TASK DESCRIPTION: Leave the images out and write out each entry exactly as shown.

PROVIDED RECORDS:
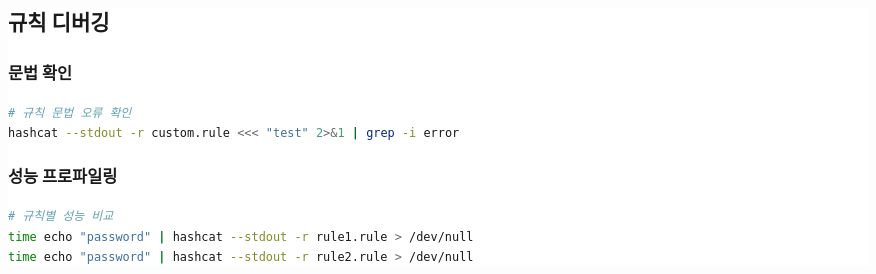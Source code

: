 ## 규칙 디버깅

### 문법 확인

```bash
# 규칙 문법 오류 확인
hashcat --stdout -r custom.rule <<< "test" 2>&1 | grep -i error
```

### 성능 프로파일링

```bash
# 규칙별 성능 비교
time echo "password" | hashcat --stdout -r rule1.rule > /dev/null
time echo "password" | hashcat --stdout -r rule2.rule > /dev/null
```
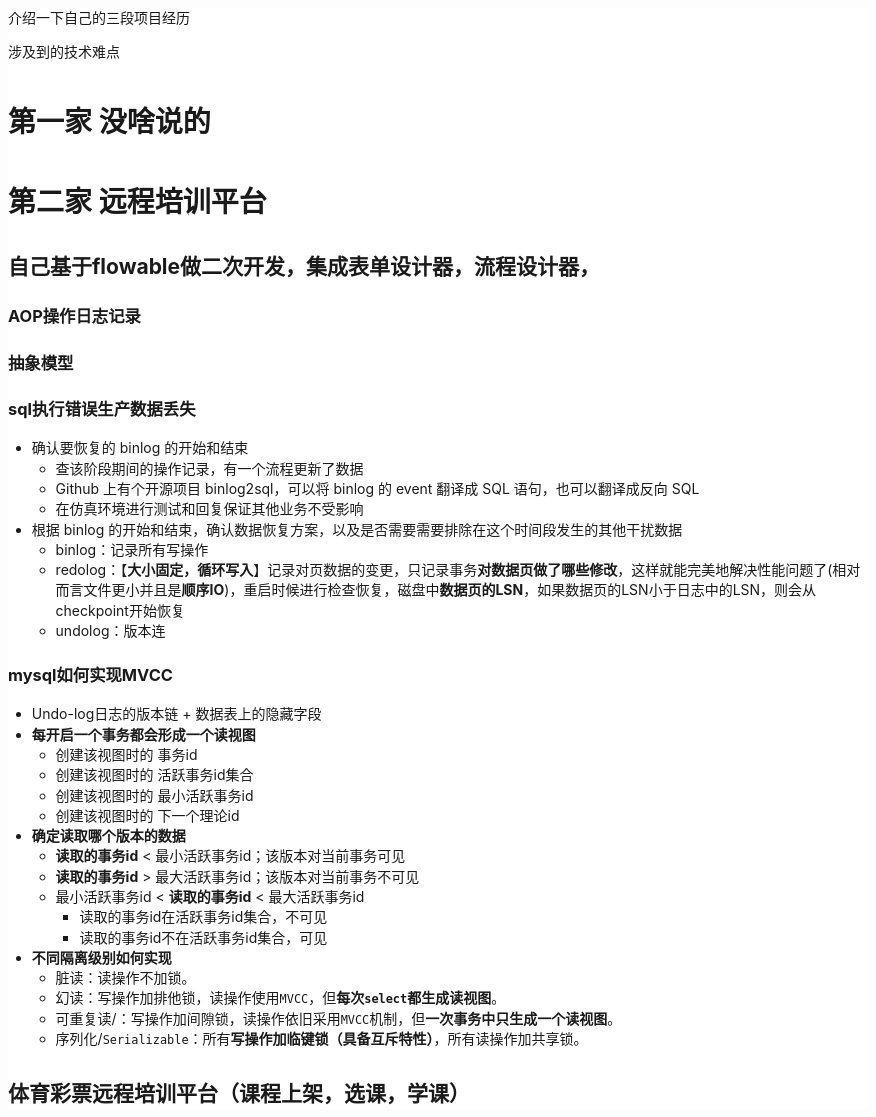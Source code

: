 介绍一下自己的三段项目经历

涉及到的技术难点

# 第一家 没啥说的

# 第二家 远程培训平台

## 自己基于flowable做二次开发，集成表单设计器，流程设计器，

### **AOP操作日志记录**

### 抽象模型

### **sql执行错误生产数据丢失**

- 确认要恢复的 binlog 的开始和结束
  - 查该阶段期间的操作记录，有一个流程更新了数据
  - Github 上有个开源项目 binlog2sql，可以将 binlog 的 event 翻译成 SQL 语句，也可以翻译成反向 SQL
  - 在仿真环境进行测试和回复保证其他业务不受影响
- 根据 binlog 的开始和结束，确认数据恢复方案，以及是否需要需要排除在这个时间段发生的其他干扰数据
  - binlog：记录所有写操作
  - redolog：【**大小固定，循环写入**】记录对页数据的变更，只记录事务**对数据页做了哪些修改**，这样就能完美地解决性能问题了(相对而言文件更小并且是**顺序IO**)，重启时候进行检查恢复，磁盘中**数据页的LSN**，如果数据页的LSN小于日志中的LSN，则会从checkpoint开始恢复
  - undolog：版本连

### **mysql如何实现MVCC**

- Undo-log日志的版本链 + 数据表上的隐藏字段
- **每开启一个事务都会形成一个读视图**
  - 创建该视图时的 事务id
  - 创建该视图时的 活跃事务id集合
  - 创建该视图时的 最小活跃事务id
  - 创建该视图时的 下一个理论id
- **确定读取哪个版本的数据**
  - **读取的事务id** < 最小活跃事务id；该版本对当前事务可见
  - **读取的事务id** > 最大活跃事务id；该版本对当前事务不可见
  - 最小活跃事务id < **读取的事务id** < 最大活跃事务id
    - 读取的事务id在活跃事务id集合，不可见
    - 读取的事务id不在活跃事务id集合，可见
- **不同隔离级别如何实现**
  - 脏读：读操作不加锁。
  - 幻读：写操作加排他锁，读操作使用`MVCC`，但**每次`select`都生成读视图**。
  - 可重复读/：写操作加间隙锁，读操作依旧采用`MVCC`机制，但**一次事务中只生成一个读视图**。
  - 序列化/`Serializable`：所有**写操作加临键锁（具备互斥特性）**，所有读操作加共享锁。

## 体育彩票远程培训平台（课程上架，选课，学课）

SOLVED PROBLEM:
Source code

: ## 규칙 디버깅

### 문법 확인

```bash
# 규칙 문법 오류 확인
hashcat --stdout -r custom.rule <<< "test" 2>&1 | grep -i error
```

### 성능 프로파일링

```bash
# 규칙별 성능 비교
time echo "password" | hashcat --stdout -r rule1.rule > /dev/null
time echo "password" | hashcat --stdout -r rule2.rule > /dev/null
```
Source code

: 介绍一下自己的三段项目经历

涉及到的技术难点

# 第一家 没啥说的

# 第二家 远程培训平台

## 自己基于flowable做二次开发，集成表单设计器，流程设计器，

### **AOP操作日志记录**

### 抽象模型

### **sql执行错误生产数据丢失**

- 确认要恢复的 binlog 的开始和结束
  - 查该阶段期间的操作记录，有一个流程更新了数据
  - Github 上有个开源项目 binlog2sql，可以将 binlog 的 event 翻译成 SQL 语句，也可以翻译成反向 SQL
  - 在仿真环境进行测试和回复保证其他业务不受影响
- 根据 binlog 的开始和结束，确认数据恢复方案，以及是否需要需要排除在这个时间段发生的其他干扰数据
  - binlog：记录所有写操作
  - redolog：【**大小固定，循环写入**】记录对页数据的变更，只记录事务**对数据页做了哪些修改**，这样就能完美地解决性能问题了(相对而言文件更小并且是**顺序IO**)，重启时候进行检查恢复，磁盘中**数据页的LSN**，如果数据页的LSN小于日志中的LSN，则会从checkpoint开始恢复
  - undolog：版本连

### **mysql如何实现MVCC**

- Undo-log日志的版本链 + 数据表上的隐藏字段
- **每开启一个事务都会形成一个读视图**
  - 创建该视图时的 事务id
  - 创建该视图时的 活跃事务id集合
  - 创建该视图时的 最小活跃事务id
  - 创建该视图时的 下一个理论id
- **确定读取哪个版本的数据**
  - **读取的事务id** < 最小活跃事务id；该版本对当前事务可见
  - **读取的事务id** > 最大活跃事务id；该版本对当前事务不可见
  - 最小活跃事务id < **读取的事务id** < 最大活跃事务id
    - 读取的事务id在活跃事务id集合，不可见
    - 读取的事务id不在活跃事务id集合，可见
- **不同隔离级别如何实现**
  - 脏读：读操作不加锁。
  - 幻读：写操作加排他锁，读操作使用`MVCC`，但**每次`select`都生成读视图**。
  - 可重复读/：写操作加间隙锁，读操作依旧采用`MVCC`机制，但**一次事务中只生成一个读视图**。
  - 序列化/`Serializable`：所有**写操作加临键锁（具备互斥特性）**，所有读操作加共享锁。

## 体育彩票远程培训平台（课程上架，选课，学课）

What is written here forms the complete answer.